After a time one of the chiefs took a fancy to the lamenting sailor and carried him off to a neighboring island. Patterson promptly became very ill, and being of little use to his captor under such conditions was left to lie in forlorn nakedness in an old house used for storing yams. He was given practically nothing to eat, and whenever it rained he found himself half buried in mud. Occasionally the natives would pay him a friendly visit, carefully feeling his legs with the comforting comment of 'peppa longa sar percolor en deeni' — 'white man, you are good to eat.'

For five weeks he endured this life, until one day, feeling somewhat recovered, he found a canoe and attempted to escape. It leaked so badly that he had to turn back and was almost killed by the natives when they learned of his  p99 escapade. He was thrown into his shed again and for three weeks more lay ill. Despairing of freedom, he was so 'awfully tempted with the devil' that he wanted to end his agony. Putting a piece of bark about his neck he tried to hang himself. He was too weak.

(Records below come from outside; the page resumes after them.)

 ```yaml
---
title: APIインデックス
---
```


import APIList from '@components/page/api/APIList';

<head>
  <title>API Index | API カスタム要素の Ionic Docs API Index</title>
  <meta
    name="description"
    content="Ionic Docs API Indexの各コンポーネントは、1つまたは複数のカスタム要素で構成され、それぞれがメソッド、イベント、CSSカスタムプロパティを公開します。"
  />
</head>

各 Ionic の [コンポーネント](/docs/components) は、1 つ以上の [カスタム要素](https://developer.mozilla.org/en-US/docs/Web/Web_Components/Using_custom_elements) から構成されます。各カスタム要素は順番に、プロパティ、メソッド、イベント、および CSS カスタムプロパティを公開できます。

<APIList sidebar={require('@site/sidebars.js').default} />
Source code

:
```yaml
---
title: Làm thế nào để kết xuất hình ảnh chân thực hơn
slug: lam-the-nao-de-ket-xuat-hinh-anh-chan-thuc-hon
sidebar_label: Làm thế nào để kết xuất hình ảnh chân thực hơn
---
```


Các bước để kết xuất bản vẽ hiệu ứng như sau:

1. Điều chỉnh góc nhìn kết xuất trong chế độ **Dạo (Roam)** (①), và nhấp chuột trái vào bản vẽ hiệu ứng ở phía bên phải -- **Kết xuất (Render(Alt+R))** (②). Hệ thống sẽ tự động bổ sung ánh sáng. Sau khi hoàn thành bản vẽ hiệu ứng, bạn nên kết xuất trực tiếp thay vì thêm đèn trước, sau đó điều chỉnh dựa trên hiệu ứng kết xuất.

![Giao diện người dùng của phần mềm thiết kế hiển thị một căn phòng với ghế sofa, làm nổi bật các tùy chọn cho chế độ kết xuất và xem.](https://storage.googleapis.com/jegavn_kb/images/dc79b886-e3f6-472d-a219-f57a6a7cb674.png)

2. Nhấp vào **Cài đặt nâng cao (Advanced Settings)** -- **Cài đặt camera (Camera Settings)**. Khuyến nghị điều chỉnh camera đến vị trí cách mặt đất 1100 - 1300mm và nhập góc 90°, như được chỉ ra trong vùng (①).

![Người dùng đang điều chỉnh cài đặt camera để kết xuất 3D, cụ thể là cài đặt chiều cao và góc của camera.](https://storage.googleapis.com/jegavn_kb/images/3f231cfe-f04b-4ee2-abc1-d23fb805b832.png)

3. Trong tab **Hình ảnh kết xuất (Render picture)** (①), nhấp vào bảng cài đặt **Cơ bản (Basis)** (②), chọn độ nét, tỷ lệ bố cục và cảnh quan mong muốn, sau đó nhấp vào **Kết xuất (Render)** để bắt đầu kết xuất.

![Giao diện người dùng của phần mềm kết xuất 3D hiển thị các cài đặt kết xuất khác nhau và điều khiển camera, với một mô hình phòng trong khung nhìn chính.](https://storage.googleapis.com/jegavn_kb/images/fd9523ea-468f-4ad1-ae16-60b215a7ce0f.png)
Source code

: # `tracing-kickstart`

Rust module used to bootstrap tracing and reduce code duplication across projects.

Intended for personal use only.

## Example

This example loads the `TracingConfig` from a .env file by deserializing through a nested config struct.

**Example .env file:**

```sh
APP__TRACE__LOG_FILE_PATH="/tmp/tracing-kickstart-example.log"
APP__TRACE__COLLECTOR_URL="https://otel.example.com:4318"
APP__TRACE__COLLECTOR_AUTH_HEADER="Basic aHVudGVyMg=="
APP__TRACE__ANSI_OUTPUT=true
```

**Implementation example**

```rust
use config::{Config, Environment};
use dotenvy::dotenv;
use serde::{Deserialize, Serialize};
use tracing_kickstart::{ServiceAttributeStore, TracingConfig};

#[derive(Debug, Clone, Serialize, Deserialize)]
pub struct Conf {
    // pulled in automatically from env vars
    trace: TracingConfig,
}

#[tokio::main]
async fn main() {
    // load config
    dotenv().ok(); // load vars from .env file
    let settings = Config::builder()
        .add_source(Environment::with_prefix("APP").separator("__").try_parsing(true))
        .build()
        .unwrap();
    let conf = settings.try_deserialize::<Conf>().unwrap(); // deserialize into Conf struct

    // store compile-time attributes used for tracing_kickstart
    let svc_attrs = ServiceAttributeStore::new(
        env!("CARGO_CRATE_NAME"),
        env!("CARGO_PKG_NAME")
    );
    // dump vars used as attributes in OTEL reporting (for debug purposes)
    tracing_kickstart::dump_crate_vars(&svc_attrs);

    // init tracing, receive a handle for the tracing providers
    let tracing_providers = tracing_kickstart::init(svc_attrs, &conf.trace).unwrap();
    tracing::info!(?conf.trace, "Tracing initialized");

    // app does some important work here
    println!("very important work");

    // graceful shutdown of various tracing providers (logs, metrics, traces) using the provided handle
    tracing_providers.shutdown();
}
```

Sometime after this experience, when Patterson had again somewhat recovered his health, he was taken back to the island on which the Juno had been wrecked. Here he discovered a canoe and for the second time attempted to escape. The first sail he sighted disappeared into the distance before he could catch up with it, and he almost lost his canoe, but finally his luck turned. He happened upon the English brig Favorite, of Port Jackson, and was safely taken aboard. Patterson had lost the use of his legs as one price of his captivity, he was half dead from fatigue and almost starved, but when the English sailors gave him a chew of tobacco and a drink of grog, he tells us that he thought himself in heaven.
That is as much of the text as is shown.